What is being asked: Each line below from the one containing "number | fixable |" through the one containing "as parameter 'x'" should be output exactly as it stands, and no other line should appear.

———

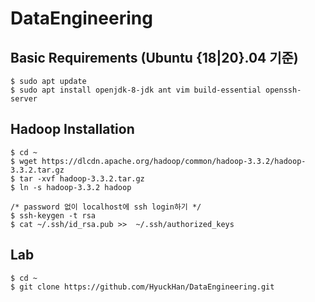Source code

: # DataEngineering
## Basic Requirements (Ubuntu {18|20}.04 기준)
```
$ sudo apt update
$ sudo apt install openjdk-8-jdk ant vim build-essential openssh-server
```

## Hadoop Installation
```
$ cd ~
$ wget https://dlcdn.apache.org/hadoop/common/hadoop-3.3.2/hadoop-3.3.2.tar.gz
$ tar -xvf hadoop-3.3.2.tar.gz
$ ln -s hadoop-3.3.2 hadoop
```

```
/* password 없이 localhost에 ssh login하기 */
$ ssh-keygen -t rsa
$ cat ~/.ssh/id_rsa.pub >>  ~/.ssh/authorized_keys
```
## Lab
```
$ cd ~
$ git clone https://github.com/HyuckHan/DataEngineering.git
```

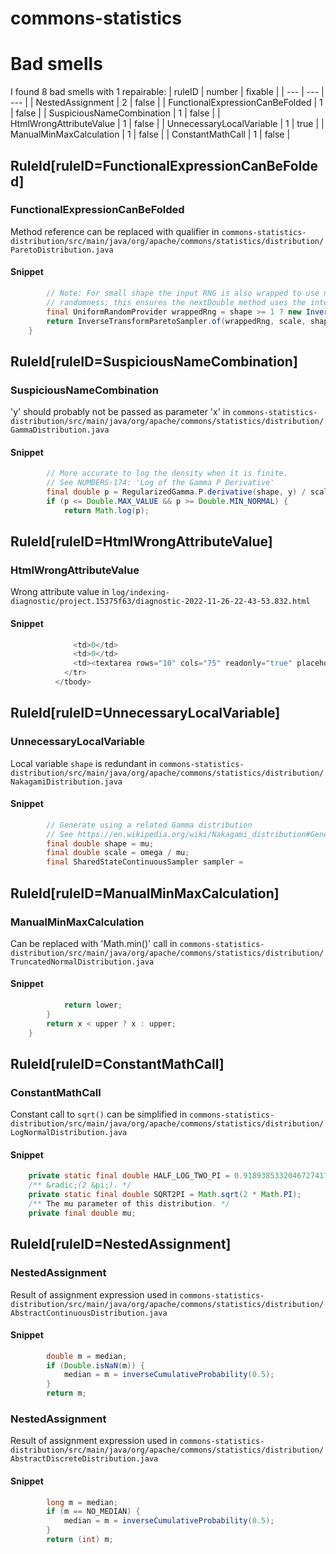 # commons-statistics 
 
# Bad smells
I found 8 bad smells with 1 repairable:
| ruleID | number | fixable |
| --- | --- | --- |
| NestedAssignment | 2 | false |
| FunctionalExpressionCanBeFolded | 1 | false |
| SuspiciousNameCombination | 1 | false |
| HtmlWrongAttributeValue | 1 | false |
| UnnecessaryLocalVariable | 1 | true |
| ManualMinMaxCalculation | 1 | false |
| ConstantMathCall | 1 | false |
## RuleId[ruleID=FunctionalExpressionCanBeFolded]
### FunctionalExpressionCanBeFolded
Method reference can be replaced with qualifier
in `commons-statistics-distribution/src/main/java/org/apache/commons/statistics/distribution/ParetoDistribution.java`
#### Snippet
```java
        // Note: For small shape the input RNG is also wrapped to use nextLong as the source of
        // randomness; this ensures the nextDouble method uses the interface output of [0, 1).
        final UniformRandomProvider wrappedRng = shape >= 1 ? new InvertedRNG(rng) : rng::nextLong;
        return InverseTransformParetoSampler.of(wrappedRng, scale, shape)::sample;
    }
```

## RuleId[ruleID=SuspiciousNameCombination]
### SuspiciousNameCombination
'y' should probably not be passed as parameter 'x'
in `commons-statistics-distribution/src/main/java/org/apache/commons/statistics/distribution/GammaDistribution.java`
#### Snippet
```java
        // More accurate to log the density when it is finite.
        // See NUMBERS-174: 'Log of the Gamma P Derivative'
        final double p = RegularizedGamma.P.derivative(shape, y) / scale;
        if (p <= Double.MAX_VALUE && p >= Double.MIN_NORMAL) {
            return Math.log(p);
```

## RuleId[ruleID=HtmlWrongAttributeValue]
### HtmlWrongAttributeValue
Wrong attribute value
in `log/indexing-diagnostic/project.15375f63/diagnostic-2022-11-26-22-43-53.832.html`
#### Snippet
```java
              <td>0</td>
              <td>0</td>
              <td><textarea rows="10" cols="75" readonly="true" placeholder="empty" style="white-space: pre; border: none">Not collected for refresh</textarea></td>
            </tr>
          </tbody>
```

## RuleId[ruleID=UnnecessaryLocalVariable]
### UnnecessaryLocalVariable
Local variable `shape` is redundant
in `commons-statistics-distribution/src/main/java/org/apache/commons/statistics/distribution/NakagamiDistribution.java`
#### Snippet
```java
        // Generate using a related Gamma distribution
        // See https://en.wikipedia.org/wiki/Nakagami_distribution#Generation
        final double shape = mu;
        final double scale = omega / mu;
        final SharedStateContinuousSampler sampler =
```

## RuleId[ruleID=ManualMinMaxCalculation]
### ManualMinMaxCalculation
Can be replaced with 'Math.min()' call
in `commons-statistics-distribution/src/main/java/org/apache/commons/statistics/distribution/TruncatedNormalDistribution.java`
#### Snippet
```java
            return lower;
        }
        return x < upper ? x : upper;
    }

```

## RuleId[ruleID=ConstantMathCall]
### ConstantMathCall
Constant call to `sqrt()` can be simplified
in `commons-statistics-distribution/src/main/java/org/apache/commons/statistics/distribution/LogNormalDistribution.java`
#### Snippet
```java
    private static final double HALF_LOG_TWO_PI = 0.9189385332046727417803297;
    /** &radic;(2 &pi;). */
    private static final double SQRT2PI = Math.sqrt(2 * Math.PI);
    /** The mu parameter of this distribution. */
    private final double mu;
```

## RuleId[ruleID=NestedAssignment]
### NestedAssignment
Result of assignment expression used
in `commons-statistics-distribution/src/main/java/org/apache/commons/statistics/distribution/AbstractContinuousDistribution.java`
#### Snippet
```java
        double m = median;
        if (Double.isNaN(m)) {
            median = m = inverseCumulativeProbability(0.5);
        }
        return m;
```

### NestedAssignment
Result of assignment expression used
in `commons-statistics-distribution/src/main/java/org/apache/commons/statistics/distribution/AbstractDiscreteDistribution.java`
#### Snippet
```java
        long m = median;
        if (m == NO_MEDIAN) {
            median = m = inverseCumulativeProbability(0.5);
        }
        return (int) m;
```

———

Response:
| ruleID | number | fixable |
| --- | --- | --- |
| NestedAssignment | 2 | false |
| FunctionalExpressionCanBeFolded | 1 | false |
| SuspiciousNameCombination | 1 | false |
| HtmlWrongAttributeValue | 1 | false |
| UnnecessaryLocalVariable | 1 | true |
| ManualMinMaxCalculation | 1 | false |
| ConstantMathCall | 1 | false |
## RuleId[ruleID=FunctionalExpressionCanBeFolded]
### FunctionalExpressionCanBeFolded
Method reference can be replaced with qualifier
in `commons-statistics-distribution/src/main/java/org/apache/commons/statistics/distribution/ParetoDistribution.java`
#### Snippet
```java
        // Note: For small shape the input RNG is also wrapped to use nextLong as the source of
        // randomness; this ensures the nextDouble method uses the interface output of [0, 1).
        final UniformRandomProvider wrappedRng = shape >= 1 ? new InvertedRNG(rng) : rng::nextLong;
        return InverseTransformParetoSampler.of(wrappedRng, scale, shape)::sample;
    }
```

## RuleId[ruleID=SuspiciousNameCombination]
### SuspiciousNameCombination
'y' should probably not be passed as parameter 'x'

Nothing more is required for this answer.